**Dataset entries:**
* * * * *

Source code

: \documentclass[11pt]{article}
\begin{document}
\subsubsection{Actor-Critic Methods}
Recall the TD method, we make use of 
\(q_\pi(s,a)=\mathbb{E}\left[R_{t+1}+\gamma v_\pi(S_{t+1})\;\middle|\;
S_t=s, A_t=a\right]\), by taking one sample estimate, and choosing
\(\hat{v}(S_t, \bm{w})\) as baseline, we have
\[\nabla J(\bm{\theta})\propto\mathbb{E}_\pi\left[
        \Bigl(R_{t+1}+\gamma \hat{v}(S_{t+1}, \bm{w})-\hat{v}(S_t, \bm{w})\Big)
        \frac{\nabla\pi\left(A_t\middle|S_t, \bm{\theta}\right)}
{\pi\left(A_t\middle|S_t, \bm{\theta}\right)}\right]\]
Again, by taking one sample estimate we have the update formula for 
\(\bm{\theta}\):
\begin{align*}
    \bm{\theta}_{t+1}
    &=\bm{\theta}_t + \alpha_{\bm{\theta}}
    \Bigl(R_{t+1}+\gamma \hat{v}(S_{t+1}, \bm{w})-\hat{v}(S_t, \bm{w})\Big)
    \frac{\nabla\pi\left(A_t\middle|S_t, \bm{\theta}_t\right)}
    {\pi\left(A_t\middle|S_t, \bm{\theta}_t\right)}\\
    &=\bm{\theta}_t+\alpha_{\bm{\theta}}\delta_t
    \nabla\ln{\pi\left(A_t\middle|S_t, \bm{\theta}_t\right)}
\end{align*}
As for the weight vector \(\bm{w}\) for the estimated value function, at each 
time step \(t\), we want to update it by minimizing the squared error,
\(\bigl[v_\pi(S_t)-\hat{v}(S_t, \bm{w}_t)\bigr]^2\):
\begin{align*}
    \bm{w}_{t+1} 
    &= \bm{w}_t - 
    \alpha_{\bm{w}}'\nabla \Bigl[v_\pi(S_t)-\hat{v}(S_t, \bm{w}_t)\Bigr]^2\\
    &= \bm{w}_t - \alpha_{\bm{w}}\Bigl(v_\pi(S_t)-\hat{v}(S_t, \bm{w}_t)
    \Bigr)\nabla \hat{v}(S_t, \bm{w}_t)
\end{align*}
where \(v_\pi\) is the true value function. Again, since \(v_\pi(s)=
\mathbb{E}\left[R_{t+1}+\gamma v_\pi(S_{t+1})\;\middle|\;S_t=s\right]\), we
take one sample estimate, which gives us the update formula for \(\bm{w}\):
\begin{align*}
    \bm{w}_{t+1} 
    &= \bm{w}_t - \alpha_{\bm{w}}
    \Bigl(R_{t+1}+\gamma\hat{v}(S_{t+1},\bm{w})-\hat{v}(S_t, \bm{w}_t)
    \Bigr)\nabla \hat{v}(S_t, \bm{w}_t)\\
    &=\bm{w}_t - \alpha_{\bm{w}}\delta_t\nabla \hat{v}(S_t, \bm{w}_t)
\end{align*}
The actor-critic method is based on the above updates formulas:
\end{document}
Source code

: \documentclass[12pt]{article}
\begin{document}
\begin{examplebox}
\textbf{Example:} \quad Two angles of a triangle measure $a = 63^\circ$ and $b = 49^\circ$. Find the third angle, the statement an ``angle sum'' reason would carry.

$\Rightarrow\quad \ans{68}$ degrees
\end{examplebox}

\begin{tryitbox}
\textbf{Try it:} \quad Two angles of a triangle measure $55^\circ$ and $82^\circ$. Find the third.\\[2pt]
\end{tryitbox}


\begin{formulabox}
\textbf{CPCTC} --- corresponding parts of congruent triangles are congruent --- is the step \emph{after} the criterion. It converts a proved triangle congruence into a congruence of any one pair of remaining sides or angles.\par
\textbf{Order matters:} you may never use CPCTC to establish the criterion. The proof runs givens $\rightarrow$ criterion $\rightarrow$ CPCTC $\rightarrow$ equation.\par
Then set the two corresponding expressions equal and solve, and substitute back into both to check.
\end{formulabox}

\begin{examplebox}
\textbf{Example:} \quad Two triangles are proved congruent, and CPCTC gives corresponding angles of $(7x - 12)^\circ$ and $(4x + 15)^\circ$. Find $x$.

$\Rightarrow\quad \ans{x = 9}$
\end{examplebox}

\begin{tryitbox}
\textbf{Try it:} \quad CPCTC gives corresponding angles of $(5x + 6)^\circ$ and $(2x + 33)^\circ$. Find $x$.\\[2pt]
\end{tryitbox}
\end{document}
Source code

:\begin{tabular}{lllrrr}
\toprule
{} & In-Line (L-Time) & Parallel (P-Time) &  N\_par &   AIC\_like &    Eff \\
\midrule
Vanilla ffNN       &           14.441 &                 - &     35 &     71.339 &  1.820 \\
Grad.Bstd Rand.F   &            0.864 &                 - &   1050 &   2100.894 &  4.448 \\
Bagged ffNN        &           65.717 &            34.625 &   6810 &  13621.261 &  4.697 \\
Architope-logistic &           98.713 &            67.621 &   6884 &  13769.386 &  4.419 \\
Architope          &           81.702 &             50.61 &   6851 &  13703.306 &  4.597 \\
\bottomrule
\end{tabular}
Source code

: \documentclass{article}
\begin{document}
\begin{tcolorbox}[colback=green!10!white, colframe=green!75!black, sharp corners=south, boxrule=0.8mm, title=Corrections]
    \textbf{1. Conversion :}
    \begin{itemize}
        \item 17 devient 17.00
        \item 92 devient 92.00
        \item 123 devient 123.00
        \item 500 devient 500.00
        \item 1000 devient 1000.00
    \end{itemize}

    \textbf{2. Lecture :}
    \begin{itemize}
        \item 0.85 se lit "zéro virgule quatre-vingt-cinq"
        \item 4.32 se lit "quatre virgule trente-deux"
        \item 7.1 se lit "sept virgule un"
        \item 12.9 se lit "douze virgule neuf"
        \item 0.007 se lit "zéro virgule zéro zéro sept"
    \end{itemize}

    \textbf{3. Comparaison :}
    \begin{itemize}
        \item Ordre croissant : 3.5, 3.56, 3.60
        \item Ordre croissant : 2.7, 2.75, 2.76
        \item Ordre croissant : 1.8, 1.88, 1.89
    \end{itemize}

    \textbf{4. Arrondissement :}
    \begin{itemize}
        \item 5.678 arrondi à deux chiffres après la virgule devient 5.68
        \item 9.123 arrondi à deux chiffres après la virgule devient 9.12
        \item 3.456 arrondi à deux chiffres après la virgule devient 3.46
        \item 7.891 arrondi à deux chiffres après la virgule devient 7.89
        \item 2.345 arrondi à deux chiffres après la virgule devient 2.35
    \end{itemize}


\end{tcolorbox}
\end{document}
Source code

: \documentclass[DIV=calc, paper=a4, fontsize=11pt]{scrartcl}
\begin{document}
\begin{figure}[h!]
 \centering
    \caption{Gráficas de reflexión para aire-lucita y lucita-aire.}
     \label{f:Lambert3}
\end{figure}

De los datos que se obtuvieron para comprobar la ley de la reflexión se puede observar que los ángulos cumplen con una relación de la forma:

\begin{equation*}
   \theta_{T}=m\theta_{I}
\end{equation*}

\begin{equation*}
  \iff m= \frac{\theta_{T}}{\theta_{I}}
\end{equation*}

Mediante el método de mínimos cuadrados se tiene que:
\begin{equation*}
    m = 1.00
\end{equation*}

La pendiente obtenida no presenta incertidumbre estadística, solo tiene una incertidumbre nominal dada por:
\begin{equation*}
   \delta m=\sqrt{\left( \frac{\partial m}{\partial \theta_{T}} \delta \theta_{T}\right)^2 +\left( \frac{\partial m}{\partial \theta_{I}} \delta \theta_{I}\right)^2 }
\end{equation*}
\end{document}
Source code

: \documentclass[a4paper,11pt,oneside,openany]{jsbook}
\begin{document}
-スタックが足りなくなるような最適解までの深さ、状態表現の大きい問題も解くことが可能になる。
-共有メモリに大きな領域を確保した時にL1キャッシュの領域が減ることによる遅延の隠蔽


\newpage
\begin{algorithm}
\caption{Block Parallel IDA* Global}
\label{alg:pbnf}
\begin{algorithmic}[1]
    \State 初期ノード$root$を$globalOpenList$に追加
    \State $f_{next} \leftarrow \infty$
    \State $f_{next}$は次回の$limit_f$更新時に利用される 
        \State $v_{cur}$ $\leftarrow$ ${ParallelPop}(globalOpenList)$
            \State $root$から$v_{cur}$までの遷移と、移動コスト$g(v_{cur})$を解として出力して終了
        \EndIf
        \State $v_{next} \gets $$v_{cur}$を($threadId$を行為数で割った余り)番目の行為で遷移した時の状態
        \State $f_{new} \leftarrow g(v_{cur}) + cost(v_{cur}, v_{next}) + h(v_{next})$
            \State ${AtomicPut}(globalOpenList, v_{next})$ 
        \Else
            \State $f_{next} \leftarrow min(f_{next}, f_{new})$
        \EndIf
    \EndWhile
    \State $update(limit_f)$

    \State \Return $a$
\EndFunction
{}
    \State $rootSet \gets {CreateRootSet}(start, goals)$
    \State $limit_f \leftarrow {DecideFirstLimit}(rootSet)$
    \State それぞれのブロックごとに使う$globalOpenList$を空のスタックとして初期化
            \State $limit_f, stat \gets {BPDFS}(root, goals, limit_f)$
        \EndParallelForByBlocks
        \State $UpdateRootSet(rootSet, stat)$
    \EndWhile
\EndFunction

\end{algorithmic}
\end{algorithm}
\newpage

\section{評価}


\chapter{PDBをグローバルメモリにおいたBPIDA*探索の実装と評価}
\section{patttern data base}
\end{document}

* * * * *

**PROBLEM:** Lines with "croissant" in them are what the answer must contain; copy each from the records above.

**EXPECTED ANSWER:**
        \item Ordre croissant : 3.5, 3.56, 3.60
        \item Ordre croissant : 2.7, 2.75, 2.76
        \item Ordre croissant : 1.8, 1.88, 1.89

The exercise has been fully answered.